▸ Extracted entries
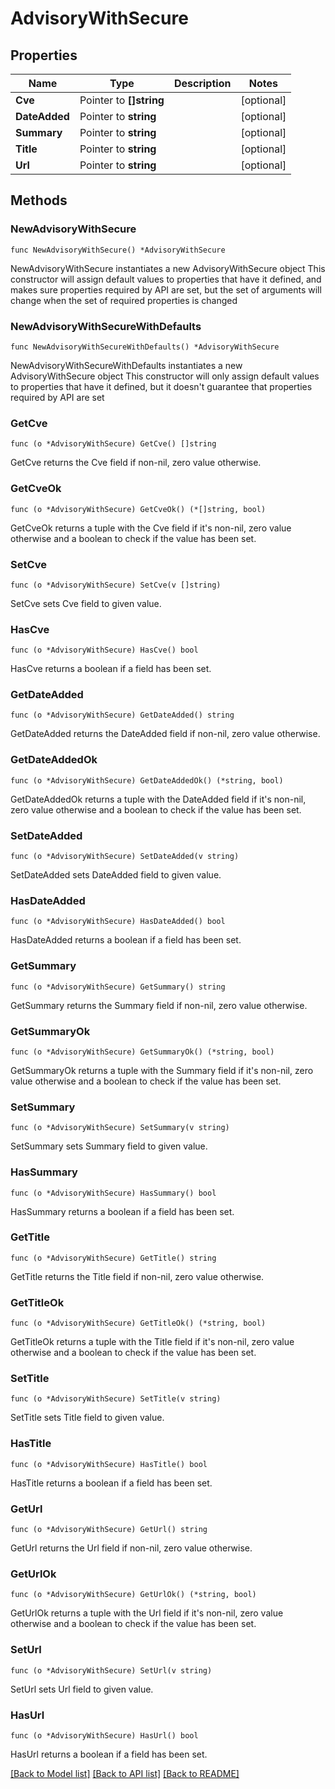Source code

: # AdvisoryWithSecure

## Properties

Name | Type | Description | Notes
------------ | ------------- | ------------- | -------------
**Cve** | Pointer to **[]string** |  | [optional] 
**DateAdded** | Pointer to **string** |  | [optional] 
**Summary** | Pointer to **string** |  | [optional] 
**Title** | Pointer to **string** |  | [optional] 
**Url** | Pointer to **string** |  | [optional] 

## Methods

### NewAdvisoryWithSecure

`func NewAdvisoryWithSecure() *AdvisoryWithSecure`

NewAdvisoryWithSecure instantiates a new AdvisoryWithSecure object
This constructor will assign default values to properties that have it defined,
and makes sure properties required by API are set, but the set of arguments
will change when the set of required properties is changed

### NewAdvisoryWithSecureWithDefaults

`func NewAdvisoryWithSecureWithDefaults() *AdvisoryWithSecure`

NewAdvisoryWithSecureWithDefaults instantiates a new AdvisoryWithSecure object
This constructor will only assign default values to properties that have it defined,
but it doesn't guarantee that properties required by API are set

### GetCve

`func (o *AdvisoryWithSecure) GetCve() []string`

GetCve returns the Cve field if non-nil, zero value otherwise.

### GetCveOk

`func (o *AdvisoryWithSecure) GetCveOk() (*[]string, bool)`

GetCveOk returns a tuple with the Cve field if it's non-nil, zero value otherwise
and a boolean to check if the value has been set.

### SetCve

`func (o *AdvisoryWithSecure) SetCve(v []string)`

SetCve sets Cve field to given value.

### HasCve

`func (o *AdvisoryWithSecure) HasCve() bool`

HasCve returns a boolean if a field has been set.

### GetDateAdded

`func (o *AdvisoryWithSecure) GetDateAdded() string`

GetDateAdded returns the DateAdded field if non-nil, zero value otherwise.

### GetDateAddedOk

`func (o *AdvisoryWithSecure) GetDateAddedOk() (*string, bool)`

GetDateAddedOk returns a tuple with the DateAdded field if it's non-nil, zero value otherwise
and a boolean to check if the value has been set.

### SetDateAdded

`func (o *AdvisoryWithSecure) SetDateAdded(v string)`

SetDateAdded sets DateAdded field to given value.

### HasDateAdded

`func (o *AdvisoryWithSecure) HasDateAdded() bool`

HasDateAdded returns a boolean if a field has been set.

### GetSummary

`func (o *AdvisoryWithSecure) GetSummary() string`

GetSummary returns the Summary field if non-nil, zero value otherwise.

### GetSummaryOk

`func (o *AdvisoryWithSecure) GetSummaryOk() (*string, bool)`

GetSummaryOk returns a tuple with the Summary field if it's non-nil, zero value otherwise
and a boolean to check if the value has been set.

### SetSummary

`func (o *AdvisoryWithSecure) SetSummary(v string)`

SetSummary sets Summary field to given value.

### HasSummary

`func (o *AdvisoryWithSecure) HasSummary() bool`

HasSummary returns a boolean if a field has been set.

### GetTitle

`func (o *AdvisoryWithSecure) GetTitle() string`

GetTitle returns the Title field if non-nil, zero value otherwise.

### GetTitleOk

`func (o *AdvisoryWithSecure) GetTitleOk() (*string, bool)`

GetTitleOk returns a tuple with the Title field if it's non-nil, zero value otherwise
and a boolean to check if the value has been set.

### SetTitle

`func (o *AdvisoryWithSecure) SetTitle(v string)`

SetTitle sets Title field to given value.

### HasTitle

`func (o *AdvisoryWithSecure) HasTitle() bool`

HasTitle returns a boolean if a field has been set.

### GetUrl

`func (o *AdvisoryWithSecure) GetUrl() string`

GetUrl returns the Url field if non-nil, zero value otherwise.

### GetUrlOk

`func (o *AdvisoryWithSecure) GetUrlOk() (*string, bool)`

GetUrlOk returns a tuple with the Url field if it's non-nil, zero value otherwise
and a boolean to check if the value has been set.

### SetUrl

`func (o *AdvisoryWithSecure) SetUrl(v string)`

SetUrl sets Url field to given value.

### HasUrl

`func (o *AdvisoryWithSecure) HasUrl() bool`

HasUrl returns a boolean if a field has been set.


[[Back to Model list]](../README.md#documentation-for-models) [[Back to API list]](../README.md#documentation-for-api-endpoints) [[Back to README]](../README.md)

▸ The task
Reproduce verbatim the lines above, from the line with "This constructor will only" through the line with "(o *AdvisoryWithSecure) GetTitle()".

▸ Response
This constructor will only assign default values to properties that have it defined,
but it doesn't guarantee that properties required by API are set

### GetCve

`func (o *AdvisoryWithSecure) GetCve() []string`

GetCve returns the Cve field if non-nil, zero value otherwise.

### GetCveOk

`func (o *AdvisoryWithSecure) GetCveOk() (*[]string, bool)`

GetCveOk returns a tuple with the Cve field if it's non-nil, zero value otherwise
and a boolean to check if the value has been set.

### SetCve

`func (o *AdvisoryWithSecure) SetCve(v []string)`

SetCve sets Cve field to given value.

### HasCve

`func (o *AdvisoryWithSecure) HasCve() bool`

HasCve returns a boolean if a field has been set.

### GetDateAdded

`func (o *AdvisoryWithSecure) GetDateAdded() string`

GetDateAdded returns the DateAdded field if non-nil, zero value otherwise.

### GetDateAddedOk

`func (o *AdvisoryWithSecure) GetDateAddedOk() (*string, bool)`

GetDateAddedOk returns a tuple with the DateAdded field if it's non-nil, zero value otherwise
and a boolean to check if the value has been set.

### SetDateAdded

`func (o *AdvisoryWithSecure) SetDateAdded(v string)`

SetDateAdded sets DateAdded field to given value.

### HasDateAdded

`func (o *AdvisoryWithSecure) HasDateAdded() bool`

HasDateAdded returns a boolean if a field has been set.

### GetSummary

`func (o *AdvisoryWithSecure) GetSummary() string`

GetSummary returns the Summary field if non-nil, zero value otherwise.

### GetSummaryOk

`func (o *AdvisoryWithSecure) GetSummaryOk() (*string, bool)`

GetSummaryOk returns a tuple with the Summary field if it's non-nil, zero value otherwise
and a boolean to check if the value has been set.

### SetSummary

`func (o *AdvisoryWithSecure) SetSummary(v string)`

SetSummary sets Summary field to given value.

### HasSummary

`func (o *AdvisoryWithSecure) HasSummary() bool`

HasSummary returns a boolean if a field has been set.

### GetTitle

`func (o *AdvisoryWithSecure) GetTitle() string`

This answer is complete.